[Stored data]
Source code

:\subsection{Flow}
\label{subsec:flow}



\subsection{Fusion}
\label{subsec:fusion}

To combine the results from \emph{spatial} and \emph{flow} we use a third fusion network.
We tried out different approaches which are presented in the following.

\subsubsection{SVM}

• Work instruction
Report how many lines of the preceding records include "label". Output the number only.

• Response to this task
2